Meanwhile, under Pandiarajan, a police team assembles to find the missing couples. Will Adithya get caught for his wrong doings? Those who are held captive is killed by whom? The rest of the story answers these questions.
Debut actor Rafee has two heroines in this flick. Being a serious character, he mouths a couple of strong dialogues. He also have duets with both the heroines. But he struggles with his acting. After playing a homely role in Karuppusamy Kuththagaithaarar, Meenakshi plays a glamourous role in this flick. Though it's a shocking makeover it's hard to digest her acting. Meera Nandan comes in a flashback sequence without much scope and her acting too is only fairly decent.
As a psycho villain, Adithya fails to make an impression because of his careless acting. It's apparent that the director hasn't gotten the best from the villain. Along with his team, veteran actor Pandiarajan's comedy track doesn't provide a comical break required for a thriller.

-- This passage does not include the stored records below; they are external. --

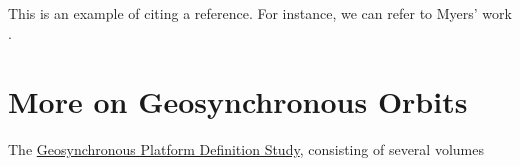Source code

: \documentclass{article}
\begin{document}
This is an example of citing a reference. For instance, we can refer to Myers' work \cite{Myers1973_ExecSummary}.
% 

\section{More on Geosynchronous Orbits}
The \href{https://ntrs.nasa.gov/search?q=Geosynchronous\%20platform\%20definition\%20study&page=\%7B\%22from\%22:0,\%22size\%22:25\%7D}{Geosynchronous Platform Definition Study}, consisting of several volumes 
\cite{Myers1973_ExecSummary, Myers1973_StudySummary, Myers1973_BaselineTraffic, 
      Myers1973_PlatformSynthesis, Myers1973_TransportationRequirements, 
      Myers1973_ProgramEvaluation}

\nocite{*} %
\printbibliography
\end{document}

Murali Krishna, who was behind love films such as Parvai Ondre Pothume and Pesatha Kannum Pesuma has directed this film too. With twist after twist, the director has scripted a film that's well suited for the current generation. But the director has failed in directing, casting and sqeezing the work from them. Jagadeesh Viswam could've been better, so is Murali Krishna's music.
Overall, Nermugam could've been straighter.